Set the listing down unchanged, minus every embedded image.
Content starts
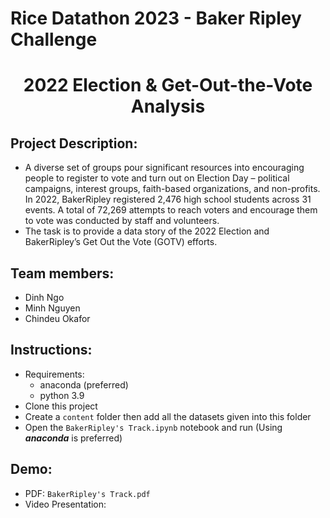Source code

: # Rice Datathon 2023 - Baker Ripley Challenge
# <p align="center"> 2022 Election & Get-Out-the-Vote Analysis </p>
## Project Description:
- A diverse set of groups pour significant resources into encouraging people to register to vote and turn out on Election Day – political campaigns, interest groups, faith-based organizations, and non-profits. In 2022, BakerRipley registered 2,476 high school students across 31 events. A total of 72,269 attempts to reach voters and encourage them to vote was conducted by staff and volunteers.
- The task is to provide a data story of the 2022 Election and BakerRipley’s Get Out the Vote (GOTV) efforts. 
## Team members:
- Dinh Ngo
- Minh Nguyen
- Chindeu Okafor
## Instructions:
- Requirements:
    - anaconda (preferred)
    - python 3.9
- Clone this project
- Create a `content` folder then add all the datasets given into this folder
- Open the `BakerRipley's Track.ipynb` notebook and run (Using ***anaconda*** is preferred)
## Demo:
- PDF: `BakerRipley's Track.pdf`
- Video Presentation:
Content ends
Exercise answer:
Source code

: # Rice Datathon 2023 - Baker Ripley Challenge
# <p align="center"> 2022 Election & Get-Out-the-Vote Analysis </p>
## Project Description:
- A diverse set of groups pour significant resources into encouraging people to register to vote and turn out on Election Day – political campaigns, interest groups, faith-based organizations, and non-profits. In 2022, BakerRipley registered 2,476 high school students across 31 events. A total of 72,269 attempts to reach voters and encourage them to vote was conducted by staff and volunteers.
- The task is to provide a data story of the 2022 Election and BakerRipley’s Get Out the Vote (GOTV) efforts. 
## Team members:
- Dinh Ngo
- Minh Nguyen
- Chindeu Okafor
## Instructions:
- Requirements:
    - anaconda (preferred)
    - python 3.9
- Clone this project
- Create a `content` folder then add all the datasets given into this folder
- Open the `BakerRipley's Track.ipynb` notebook and run (Using ***anaconda*** is preferred)
## Demo:
- PDF: `BakerRipley's Track.pdf`
- Video Presentation:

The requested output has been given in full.